Monday, Dec 9, 2013
Southern Illinois Businessman Admits Bid-Rigging
WSIL -- One of the area's largest property investors pled guilty Thursday in federal court. 70-year-old Barrett Rochman admitted to participating in non-competitive tax sales between 2005 and 2008. Rochman is the owner of Blue Sky Vineyards and the co-owner of Illinois Star Centre Mall.
He and three others, which include the former Madison County Treasurer, were convicted of violating the Sherman Antitrust Act. The U.S. Attorney's office says the men worked together to rig a common bidding system that investors use to acquire new property liens. Rockman would get the liens and the treasurer would get campaign contributions.
In 2011, it was all smiles as Barrett Rochman announced the acquisition of Illinois Centre Mall. How he did it is what has made him a rich man.
"We're in 102 counties, we're the ultimate recyclers of property that's what we do. That's our specialty," Rochman said back on February 3, 2011.
Rochman bought the property rights of the mall at an auction after its former owners became delinquent on paying their taxes. After a few more years of falling behind, Rochman and his company took over the property for very cheap.
"Mr. Rochman started out on a sandwich cart at SIU and is one of the richest men in the state now, definitely, thanks to this business," says Jackson County Clerk Larry Reinhardt.
But now reality is coming down hard for Rochman. He pleaded guilty to federal charges that say he helped manipulate the bidding system by paying off Madison County Treasurer Fred Bathon through campaign donations.
"Issues like that and the potential for issues like that are, again, why many counties have gone to an electronic sale," explains Reinhardt.
He says it's easy enough to rig the system.
Here's how a property tax auction works: tax buyers competitively bid for the interest rate a property owner would have to pay them, starting at the maximum of 18 percent and going down.
"If everyone shouted out 18 percent let's say, the auctioneer might choose one bidder over another, you know, giving preference over certain bidders," Reinhardt explains.
The U.S. Attorney says that's exactly what Bathon would do, calling it a chaotic scene that would allow him and auctioneer to subjectively select the winner.
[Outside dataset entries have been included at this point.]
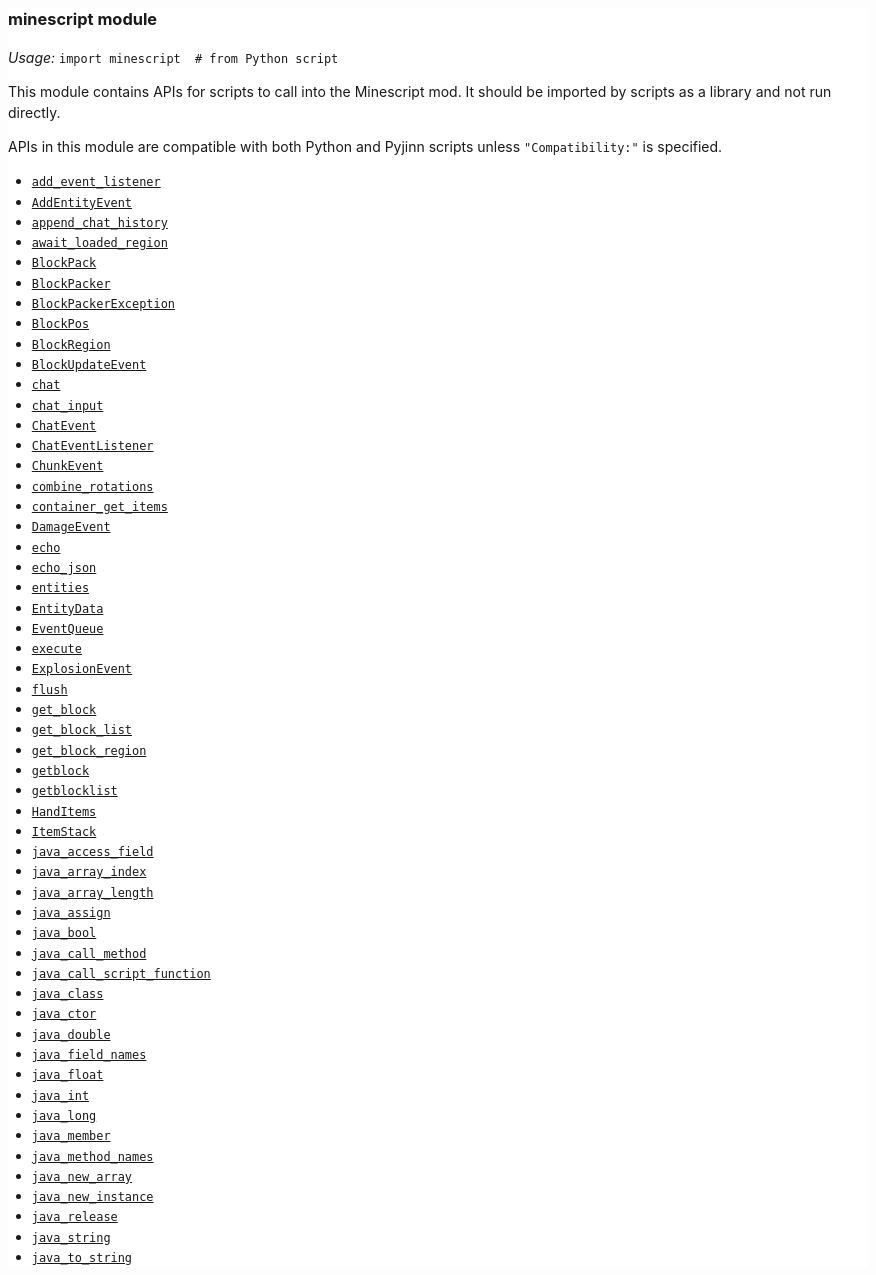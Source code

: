 
### minescript module

*Usage:* `import minescript  # from Python script`

This module contains APIs for scripts to call into the Minescript mod. It should be imported by
scripts as a library and not run directly.

APIs in this module are compatible with both Python and Pyjinn scripts unless `"Compatibility:"`
is specified.

- [`add_event_listener`](#add_event_listener)
- [`AddEntityEvent`](#addentityevent)
- [`append_chat_history`](#append_chat_history)
- [`await_loaded_region`](#await_loaded_region)
- [`BlockPack`](#blockpack)
- [`BlockPacker`](#blockpacker)
- [`BlockPackerException`](#blockpackerexception)
- [`BlockPos`](#blockpos)
- [`BlockRegion`](#blockregion)
- [`BlockUpdateEvent`](#blockupdateevent)
- [`chat`](#chat)
- [`chat_input`](#chat_input)
- [`ChatEvent`](#chatevent)
- [`ChatEventListener`](#chateventlistener)
- [`ChunkEvent`](#chunkevent)
- [`combine_rotations`](#combine_rotations)
- [`container_get_items`](#container_get_items)
- [`DamageEvent`](#damageevent)
- [`echo`](#echo)
- [`echo_json`](#echo_json)
- [`entities`](#entities)
- [`EntityData`](#entitydata)
- [`EventQueue`](#eventqueue)
- [`execute`](#execute)
- [`ExplosionEvent`](#explosionevent)
- [`flush`](#flush)
- [`get_block`](#get_block)
- [`get_block_list`](#get_block_list)
- [`get_block_region`](#get_block_region)
- [`getblock`](#getblock)
- [`getblocklist`](#getblocklist)
- [`HandItems`](#handitems)
- [`ItemStack`](#itemstack)
- [`java_access_field`](#java_access_field)
- [`java_array_index`](#java_array_index)
- [`java_array_length`](#java_array_length)
- [`java_assign`](#java_assign)
- [`java_bool`](#java_bool)
- [`java_call_method`](#java_call_method)
- [`java_call_script_function`](#java_call_script_function)
- [`java_class`](#java_class)
- [`java_ctor`](#java_ctor)
- [`java_double`](#java_double)
- [`java_field_names`](#java_field_names)
- [`java_float`](#java_float)
- [`java_int`](#java_int)
- [`java_long`](#java_long)
- [`java_member`](#java_member)
- [`java_method_names`](#java_method_names)
- [`java_new_array`](#java_new_array)
- [`java_new_instance`](#java_new_instance)
- [`java_release`](#java_release)
- [`java_string`](#java_string)
- [`java_to_string`](#java_to_string)
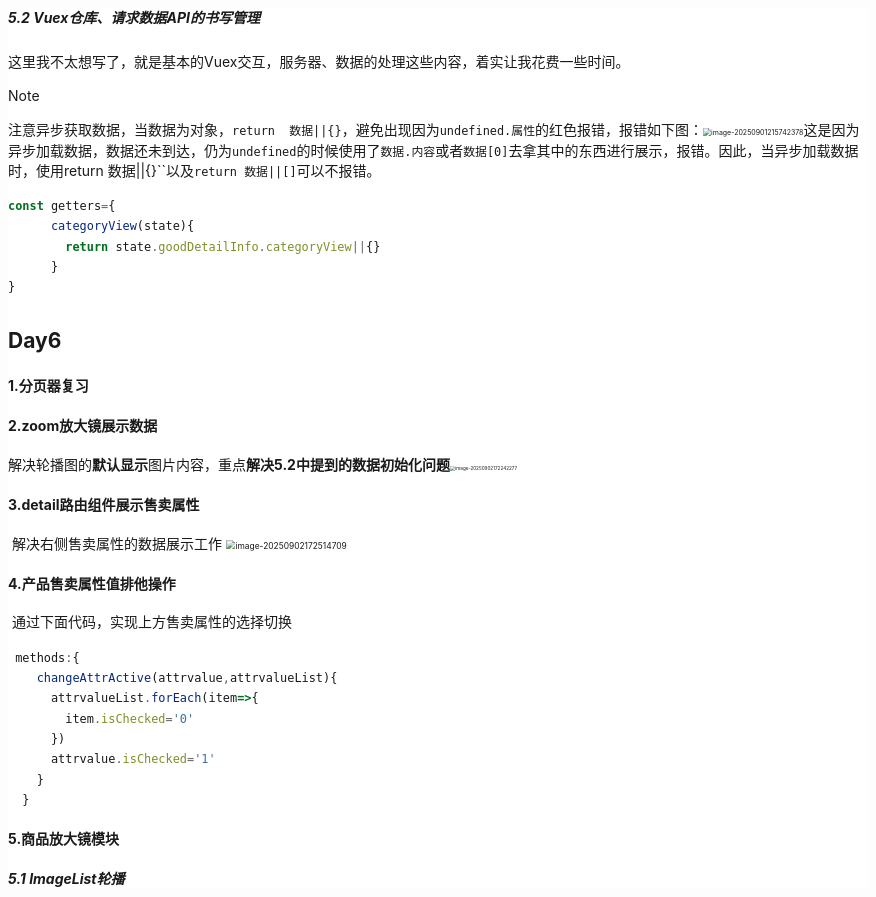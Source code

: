 ##### 5.2 Vuex仓库、请求数据API的书写管理

​	这里我不太想写了，就是基本的Vuex交互，服务器、数据的处理这些内容，着实让我花费一些时间。

> [!NOTE]
>
> ​	注意异步获取数据，当数据为对象，`return  数据||{}`，避免出现因为`undefined.属性`的红色报错，报错如下图：
> ​		<img src="D:\Typora\image save\image-20250901215742378.png" alt="image-20250901215742378" style="zoom: 50%;" />
> ​	这是因为异步加载数据，数据还未到达，仍为`undefined`的时候使用了`数据.内容`或者`数据[0]`去拿其中的东西进行展示，报错。因此，当异步加载数据时，使用return  数据||{}``以及`return 数据||[]`可以不报错。
>
> ```js
> const getters={
>       categoryView(state){
>         return state.goodDetailInfo.categoryView||{}
>       }
> }
> ```

## Day6

#### 1.分页器复习

#### 2.zoom放大镜展示数据

​	解决轮播图的**默认显示**图片内容，重点**解决5.2中提到的数据初始化问题**
​				<img src="D:\Typora\image save\image-20250902172242277.png" alt="image-20250902172242277" style="zoom:33%;" />

#### 3.detail路由组件展示售卖属性

​	解决右侧售卖属性的数据展示工作
​				<img src="D:\Typora\image save\image-20250902172514709.png" alt="image-20250902172514709" style="zoom: 60%;" />

#### 4.产品售卖属性值排他操作

​	通过下面代码，实现上方售卖属性的选择切换

```js
 methods:{
    changeAttrActive(attrvalue,attrvalueList){
      attrvalueList.forEach(item=>{
        item.isChecked='0'
      })
      attrvalue.isChecked='1'
    }
  }
```

#### 5.商品放大镜模块

##### **5.1 ImageList轮播**
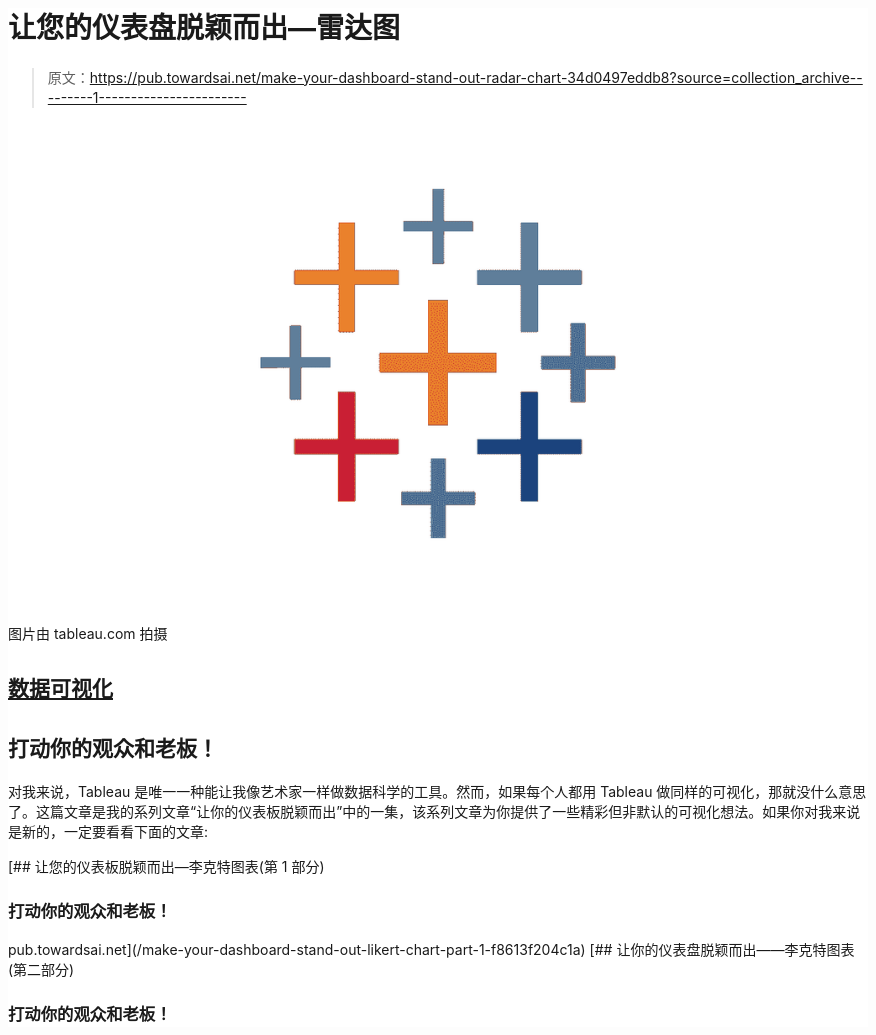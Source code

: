 # 让您的仪表盘脱颖而出—雷达图

> 原文：<https://pub.towardsai.net/make-your-dashboard-stand-out-radar-chart-34d0497eddb8?source=collection_archive---------1----------------------->

![](img/8d986b6efb155b3bc37647fbc915ba98.png)

图片由 tableau.com 拍摄

## [数据可视化](https://towardsai.net/p/category/data-visualization)

## 打动你的观众和老板！

对我来说，Tableau 是唯一一种能让我像艺术家一样做数据科学的工具。然而，如果每个人都用 Tableau 做同样的可视化，那就没什么意思了。这篇文章是我的系列文章“让你的仪表板脱颖而出”中的一集，该系列文章为你提供了一些精彩但非默认的可视化想法。如果你对我来说是新的，一定要看看下面的文章:

[](/make-your-dashboard-stand-out-likert-chart-part-1-f8613f204c1a) [## 让您的仪表板脱颖而出—李克特图表(第 1 部分)

### 打动你的观众和老板！

pub.towardsai.net](/make-your-dashboard-stand-out-likert-chart-part-1-f8613f204c1a) [](/make-your-dashboard-stand-out-likert-chart-part-2-a1216d8c8015) [## 让你的仪表盘脱颖而出——李克特图表(第二部分)

### 打动你的观众和老板！
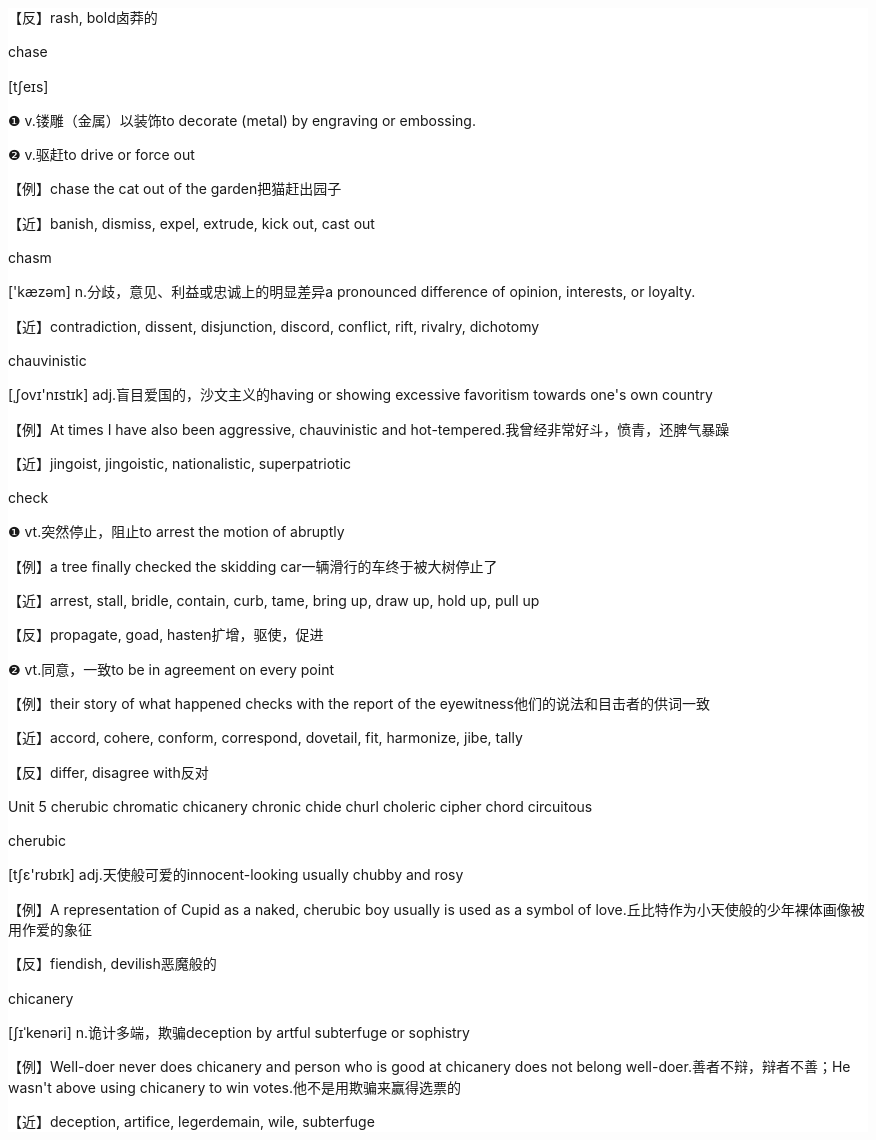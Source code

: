 【反】rash, bold卤莽的

chase

[tʃeɪs]

❶ v.镂雕（金属）以装饰to decorate (metal) by engraving or embossing.

❷ v.驱赶to drive or force out

【例】chase the cat out of the garden把猫赶出园子

【近】banish, dismiss, expel, extrude, kick out, cast out

chasm

['kæzəm] n.分歧，意见、利益或忠诚上的明显差异a pronounced difference of opinion, interests, or loyalty.

【近】contradiction, dissent, disjunction, discord, conflict, rift, rivalry, dichotomy

chauvinistic

[ˌʃovɪ'nɪstɪk] adj.盲目爱国的，沙文主义的having or showing excessive favoritism towards one's own country

【例】At times I have also been aggressive, chauvinistic and hot-tempered.我曾经非常好斗，愤青，还脾气暴躁

【近】jingoist, jingoistic, nationalistic, superpatriotic

check

❶ vt.突然停止，阻止to arrest the motion of abruptly

【例】a tree finally checked the skidding car一辆滑行的车终于被大树停止了

【近】arrest, stall, bridle, contain, curb, tame, bring up, draw up, hold up, pull up

【反】propagate, goad, hasten扩增，驱使，促进

❷ vt.同意，一致to be in agreement on every point

【例】their story of what happened checks with the report of the eyewitness他们的说法和目击者的供词一致

【近】accord, cohere, conform, correspond, dovetail, fit, harmonize, jibe, tally

【反】differ, disagree with反对

Unit 5 cherubic chromatic chicanery chronic chide churl choleric cipher chord circuitous

cherubic

[tʃɛ'rʊbɪk] adj.天使般可爱的innocent-looking usually chubby and rosy

【例】A representation of Cupid as a naked, cherubic boy usually is used as a symbol of love.丘比特作为小天使般的少年裸体画像被用作爱的象征

【反】fiendish, devilish恶魔般的

chicanery

[ʃɪˈkenəri] n.诡计多端，欺骗deception by artful subterfuge or sophistry

【例】Well-doer never does chicanery and person who is good at chicanery does not belong well-doer.善者不辩，辩者不善；He wasn't above using chicanery to win votes.他不是用欺骗来赢得选票的

【近】deception, artifice, legerdemain, wile, subterfuge
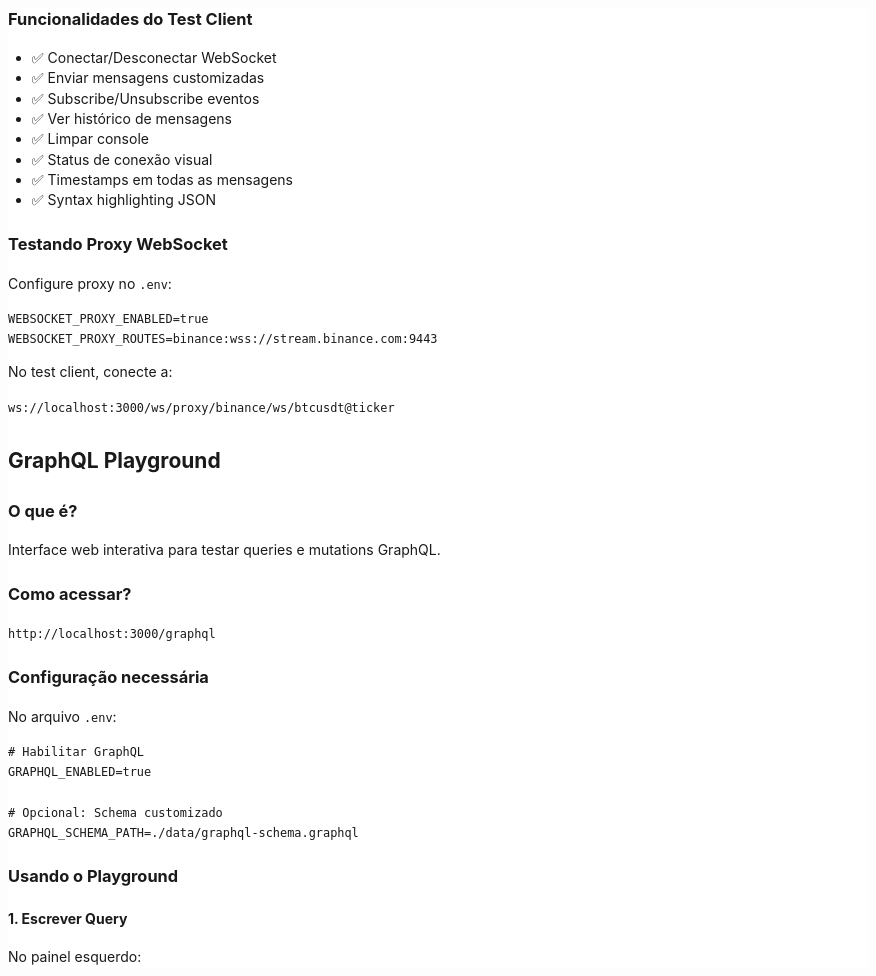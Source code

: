### Funcionalidades do Test Client

- ✅ Conectar/Desconectar WebSocket
- ✅ Enviar mensagens customizadas
- ✅ Subscribe/Unsubscribe eventos
- ✅ Ver histórico de mensagens
- ✅ Limpar console
- ✅ Status de conexão visual
- ✅ Timestamps em todas as mensagens
- ✅ Syntax highlighting JSON

### Testando Proxy WebSocket

Configure proxy no `.env`:

```env
WEBSOCKET_PROXY_ENABLED=true
WEBSOCKET_PROXY_ROUTES=binance:wss://stream.binance.com:9443
```

No test client, conecte a:
```
ws://localhost:3000/ws/proxy/binance/ws/btcusdt@ticker
```

## GraphQL Playground

### O que é?

Interface web interativa para testar queries e mutations GraphQL.

### Como acessar?

```
http://localhost:3000/graphql
```

### Configuração necessária

No arquivo `.env`:

```env
# Habilitar GraphQL
GRAPHQL_ENABLED=true

# Opcional: Schema customizado
GRAPHQL_SCHEMA_PATH=./data/graphql-schema.graphql
```

### Usando o Playground

#### 1. Escrever Query

No painel esquerdo:
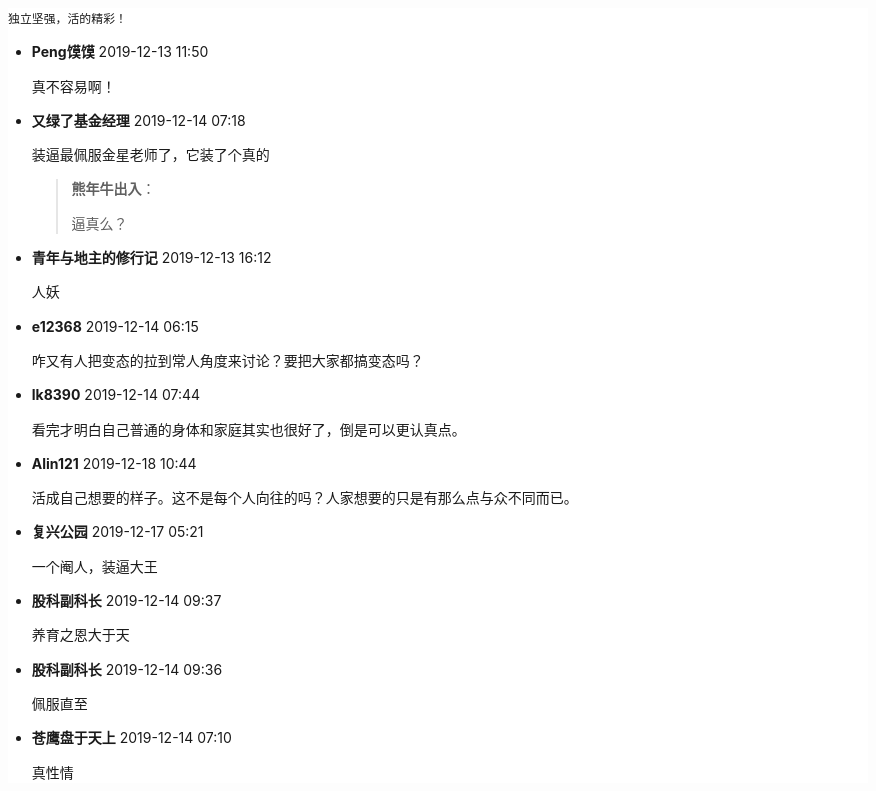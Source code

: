     独立坚强，活的精彩！
*   **Peng馍馍** 2019-12-13 11:50

    真不容易啊！
*   **又绿了基金经理** 2019-12-14 07:18

    装逼最佩服金星老师了，它装了个真的

    > **熊年牛出入**：
    >
    > 逼真么？
*   **青年与地主的修行记** 2019-12-13 16:12

    人妖
*   **e12368** 2019-12-14 06:15

    咋又有人把变态的拉到常人角度来讨论？要把大家都搞变态吗？
*   **lk8390** 2019-12-14 07:44

    看完才明白自己普通的身体和家庭其实也很好了，倒是可以更认真点。
*   **Alin121** 2019-12-18 10:44

    活成自己想要的样子。这不是每个人向往的吗？人家想要的只是有那么点与众不同而已。
*   **复兴公园** 2019-12-17 05:21

    一个阉人，装逼大王
*   **股科副科长** 2019-12-14 09:37

    养育之恩大于天
*   **股科副科长** 2019-12-14 09:36

    佩服直至
*   **苍鹰盘于天上** 2019-12-14 07:10

    真性情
And the interest rate would always remain at its max of 18 percent, making it more profitable for the tax buyer and easier for the property owner to default.
Reinhardt says, "You hope things like that don't happen, where interest rates are unduly inflated, because it's just that, it falls back on those who can least afford it."
News 3 tried calling Rochman and his attorney, neither got back to us.
The U.S. attorney says bid-rigging got so bad in Madison County that 99 percent of the property tax liens sold in 2007 were at the max rate of 18 percent.
Rochman's sentencing is scheduled for February 21st.